EXERCISE BRIEF: Beginning at the top of the entries below, retype each line exactly until the line containing "characteristics and differences)." has been written out; include no pictures and no later lines.

SUPPLIED ENTRIES:
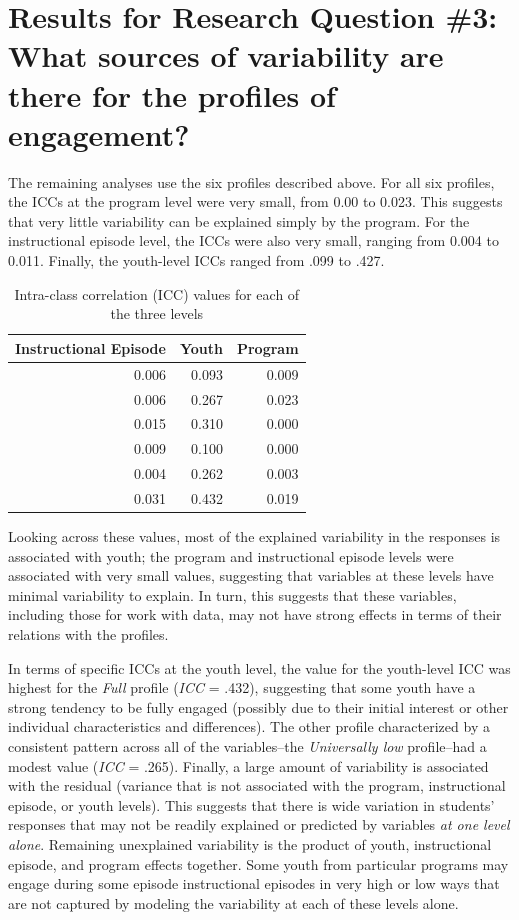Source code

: \documentclass[]{book}
\theoremstyle{definition}
\theoremstyle{definition}
\theoremstyle{definition}
\theoremstyle{remark}
\begin{document}
\section{Results for Research Question \#3: What sources of variability
are there for the profiles of
engagement?}\label{results-for-research-question-3-what-sources-of-variability-are-there-for-the-profiles-of-engagement}

The remaining analyses use the six profiles described above. For all six
profiles, the ICCs at the program level were very small, from 0.00 to
0.023. This suggests that very little variability can be explained
simply by the program. For the instructional episode level, the ICCs
were also very small, ranging from 0.004 to 0.011. Finally, the
youth-level ICCs ranged from .099 to .427.

\begin{table}

\caption{\label{tab:unnamed-chunk-12}Intra-class correlation (ICC) values for each of the three levels}
\centering
\begin{tabular}[t]{rrr}
\toprule
Instructional Episode & Youth & Program\\
\midrule
0.006 & 0.093 & 0.009\\
0.006 & 0.267 & 0.023\\
0.015 & 0.310 & 0.000\\
0.009 & 0.100 & 0.000\\
0.004 & 0.262 & 0.003\\
0.031 & 0.432 & 0.019\\
\bottomrule
\end{tabular}
\end{table}

Looking across these values, most of the explained variability in the
responses is associated with youth; the program and instructional
episode levels were associated with very small values, suggesting that
variables at these levels have minimal variability to explain. In turn,
this suggests that these variables, including those for work with data,
may not have strong effects in terms of their relations with the
profiles.

In terms of specific ICCs at the youth level, the value for the
youth-level ICC was highest for the \emph{Full} profile (\emph{ICC} =
.432), suggesting that some youth have a strong tendency to be fully
engaged (possibly due to their initial interest or other individual
characteristics and differences). The other profile characterized by a
consistent pattern across all of the variables--the \emph{Universally
low} profile--had a modest value (\emph{ICC} = .265). Finally, a large
amount of variability is associated with the residual (variance that is
not associated with the program, instructional episode, or youth
levels). This suggests that there is wide variation in students'
responses that may not be readily explained or predicted by variables
\emph{at one level alone}. Remaining unexplained variability is the
product of youth, instructional episode, and program effects together.
Some youth from particular programs may engage during some episode
instructional episodes in very high or low ways that are not captured by
modeling the variability at each of these levels alone.
\end{document}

EXERCISE RESPONSE:
Source code

: \documentclass[]{book}
\theoremstyle{definition}
\theoremstyle{definition}
\theoremstyle{definition}
\theoremstyle{remark}
\begin{document}
\section{Results for Research Question \#3: What sources of variability
are there for the profiles of
engagement?}\label{results-for-research-question-3-what-sources-of-variability-are-there-for-the-profiles-of-engagement}

The remaining analyses use the six profiles described above. For all six
profiles, the ICCs at the program level were very small, from 0.00 to
0.023. This suggests that very little variability can be explained
simply by the program. For the instructional episode level, the ICCs
were also very small, ranging from 0.004 to 0.011. Finally, the
youth-level ICCs ranged from .099 to .427.

\begin{table}

\caption{\label{tab:unnamed-chunk-12}Intra-class correlation (ICC) values for each of the three levels}
\centering
\begin{tabular}[t]{rrr}
\toprule
Instructional Episode & Youth & Program\\
\midrule
0.006 & 0.093 & 0.009\\
0.006 & 0.267 & 0.023\\
0.015 & 0.310 & 0.000\\
0.009 & 0.100 & 0.000\\
0.004 & 0.262 & 0.003\\
0.031 & 0.432 & 0.019\\
\bottomrule
\end{tabular}
\end{table}

Looking across these values, most of the explained variability in the
responses is associated with youth; the program and instructional
episode levels were associated with very small values, suggesting that
variables at these levels have minimal variability to explain. In turn,
this suggests that these variables, including those for work with data,
may not have strong effects in terms of their relations with the
profiles.

In terms of specific ICCs at the youth level, the value for the
youth-level ICC was highest for the \emph{Full} profile (\emph{ICC} =
.432), suggesting that some youth have a strong tendency to be fully
engaged (possibly due to their initial interest or other individual
characteristics and differences). The other profile characterized by a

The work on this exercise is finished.